ENSO also involves oceanic vertical thermal reapportionment.
The mechanics of ENSO are described in terms of the differing atmosphere - ocean feedbacks associated with El Niña and La Niño patterns. The logic seems plausible. However, much of the feedbacks involve exchanges between sensible heat and latent heat energy, which across the globe, do not result in total energy gains or losses.
May I suggest another mechanism that may also have considerable influence on global temperature? During a La Niño pattern, western Pacific waters flow south rather than flowing east along the Equator. The southward meridional flow brings warm and salty water toward the Ross Sea region. Salty water, combined with Antarctic chilling is the recipe for cold-water downwelling.

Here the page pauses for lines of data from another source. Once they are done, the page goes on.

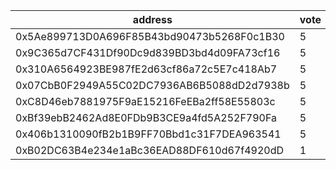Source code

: address|vote|timestamp|signature
---|---|---|---
0x5Ae899713D0A696F85B43bd90473b5268F0c1B30|5|1606224036|0x3f44f36857e103e3396ab40f9056e41dff9ecfd2d302b09630f104c395611a0559e6f971082ac34fc90f676926b211b4135be94fc2bdcb8fc7b67b64ddae93b81c
0x9C365d7CF431Df90Dc9d839BD3bd4d09FA73cf16|5|1606224727|0xdd12e150915ba783ae6c0684cf6be534ef4632071c55ac4673604d3ae4177a621453dc40ad0986738aaf398152e4af4d8fb17b00f407a8aceb6e6c18908d58691b
0x310A6564923BE987fE2d63cf86a72c5E7c418Ab7|5|1606225208|0x4d25d5a1ff5983b38181772402da813c9605360836be50a147cd2b3751c75873051e79aefc71fc0de7104e6f0fc485699d14b43471e9c69b4185408a2ee712891c
0x07CbB0F2949A55C02DC7936AB6B5088dD2d7938b|5|1606226855|0xc3e8f2e978b9d5c48134e6451afff3593e47ed5a0c9d5284e82d39793e1c4f770ff879ebb04f89cea4ed3e42551c07ebd8dff1b5ad3a87b377df0b96ee93b8431c
0xC8D46eb7881975F9aE15216FeEBa2ff58E55803c|5|1606239829|0x2dc2f9a6600ac37222f28d6222fc306a2ddd61ee55bc11da0df04f217253a4051e0bffaa6af2e18a54b753f19770bc1e6bec6338dfc1bcc7bb9d7d2ba5338cf41b
0xBf39ebB2462Ad8E0FDb9B3CE9a4fd5A252F790Fa|5|1606248582|0x4cd21ea7a52b3feb834c9e719ee7a5d22145c10105c5b96ddd8e6c4d7c53ccf62275b6bd73f369d0e641a4daa51973c38006168a598763f1e59c20da69c5e47c1b
0x406b1310090fB2b1B9FF70Bbd1c31F7DEA963541|5|1606256192|0xf5d02fcf23bfcb8a349a30d128910c618158d403889bd76d2ced601f9ae47f334b0e1fe1e0dfb1f04680a81ce753277b9c52d1e3f462441967d216193f4e43081b
0xB02DC63B4e234e1aBc36EAD88DF610d67f4920dD|1|1606279825|0xa8e6d0aba9e0731975889f8b3f93f5a1c13fc34d4363205146dc1b9f5e84459d1370d88f2d2cf198478f495f0a1e9e5e72cd5837e58569e2fc3924b9ab3adaad1c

To the extent that ocean thermal content is reapportioned such that the volume of cold water (which cannot interact with air and space) is below the interactive surface and warmer waters remain at the interactive surface, Stefan-Boltzmann Law dictates that more heat energy will be emitted and Earth's surface will attain a new equilibrium at a cooler temperature.

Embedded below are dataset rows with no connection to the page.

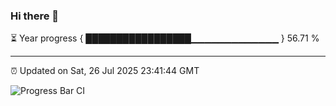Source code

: ### Hi there 👋

⏳ Year progress { █████████████████▁▁▁▁▁▁▁▁▁▁▁▁▁ } 56.71 %

---

⏰ Updated on Sat, 26 Jul 2025 23:41:44 GMT

![Progress Bar CI](https://github.com/IshwaranRudhara/GIT-ACTION/workflows/Progress%20Bar%20CI/badge.svg)
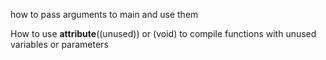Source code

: how to pass arguments to main and use them

How to use __attribute__((unused)) or (void) to compile functions with unused variables or parameters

A new perspective on El Niña might follow: the warming effect is due to the absence of a La Niño cooling effect. Simply shuffling a given volume of water with a total thermal content that varies (i.e., warm water and cold water) from one location to another does not change the total thermal content.

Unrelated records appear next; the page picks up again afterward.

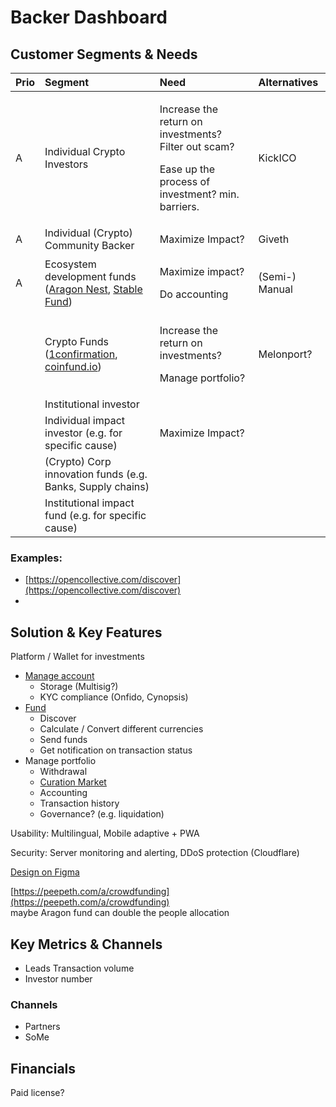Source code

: # Backer Dashboard

## Customer Segments & Needs

<table>
  <thead>
    <tr>
      <th style="text-align:left">Prio</th>
      <th style="text-align:left">Segment</th>
      <th style="text-align:left">Need</th>
      <th style="text-align:left">Alternatives</th>
    </tr>
  </thead>
  <tbody>
    <tr>
      <td style="text-align:left">A</td>
      <td style="text-align:left">Individual Crypto Investors</td>
      <td style="text-align:left">
        <p>Increase the return on investments?
          <br />Filter out scam?</p>
        <p>Ease up the process of investment? min. barriers.</p>
      </td>
      <td style="text-align:left">KickICO</td>
    </tr>
    <tr>
      <td style="text-align:left">A</td>
      <td style="text-align:left">Individual (Crypto) Community Backer</td>
      <td style="text-align:left">Maximize Impact?</td>
      <td style="text-align:left">Giveth</td>
    </tr>
    <tr>
      <td style="text-align:left">A</td>
      <td style="text-align:left">Ecosystem development funds (<a href="https://github.com/aragon/nest">Aragon Nest</a>,
        <a
        href="https://stable.fund/">Stable Fund</a>)</td>
      <td style="text-align:left">
        <p>Maximize impact?</p>
        <p>Do accounting</p>
      </td>
      <td style="text-align:left">(Semi-) Manual</td>
    </tr>
    <tr>
      <td style="text-align:left"></td>
      <td style="text-align:left">Crypto Funds (<a href="https://www.1confirmation.com/">1confirmation</a>,
        <a
        href="https://coinfund.io">coinfund.io</a>)</td>
      <td style="text-align:left">
        <p>Increase the return on investments?</p>
        <p>Manage portfolio?</p>
      </td>
      <td style="text-align:left">Melonport?</td>
    </tr>
    <tr>
      <td style="text-align:left"></td>
      <td style="text-align:left">Institutional investor</td>
      <td style="text-align:left"></td>
      <td style="text-align:left"></td>
    </tr>
    <tr>
      <td style="text-align:left"></td>
      <td style="text-align:left">Individual impact investor (e.g. for specific cause)</td>
      <td style="text-align:left">Maximize Impact?</td>
      <td style="text-align:left"></td>
    </tr>
    <tr>
      <td style="text-align:left"></td>
      <td style="text-align:left">(Crypto) Corp innovation funds (e.g. Banks, Supply chains)</td>
      <td style="text-align:left"></td>
      <td style="text-align:left"></td>
    </tr>
    <tr>
      <td style="text-align:left"></td>
      <td style="text-align:left">Institutional impact fund (e.g. for specific cause)</td>
      <td style="text-align:left"></td>
      <td style="text-align:left"></td>
    </tr>
  </tbody>
</table>

### Examples:

* [https://opencollective.com/discover](https://opencollective.com/discover)
* 
## Solution & Key Features

Platform / Wallet for investments

* [Manage account](https://wiki.crowdfunding3.com/docs/investor-panel/manage-account)
  * Storage \(Multisig?\)
  * KYC compliance \(Onfido, Cynopsis\)
* [Fund](https://wiki.crowdfunding3.com/docs/backer-dashboard/fund)
  * Discover
  * Calculate / Convert different currencies
  * Send funds
  * Get notification on transaction status
* Manage portfolio
  * Withdrawal
  * [Curation Market](https://wiki.crowdfunding3.com/docs/investor-panel/curation-market-wip)
  * Accounting
  * Transaction history
  * Governance? \(e.g. liquidation\)

Usability: Multilingual, Mobile adaptive + PWA

Security: Server monitoring and alerting, DDoS protection \(Cloudflare\)

[Design on Figma](https://www.figma.com/file/QpCtateVnPmMwN4yqj5RWS/Funder-Panel-v-1.1?node-id=2690%3A2482)



[https://peepeth.com/a/crowdfunding](https://peepeth.com/a/crowdfunding)  
maybe Aragon fund can double the people allocation

## Key Metrics & Channels

* Leads Transaction volume
* Investor number

### Channels

* Partners
* SoMe 

## Financials

Paid license?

The vertical reapportionment that increases the volume of deep cold and concentrates a thinner veneer of surface warmth in the world ocean is possibly the mechanism that brought about the Cenozoic Cooling and was the mechanism that repeatedly caused cooling during the latter parts of post-MPT interglacials. Global coolings occur when meridional circulation from low to high latitudes is enabled and polar conditions are right for downwelling.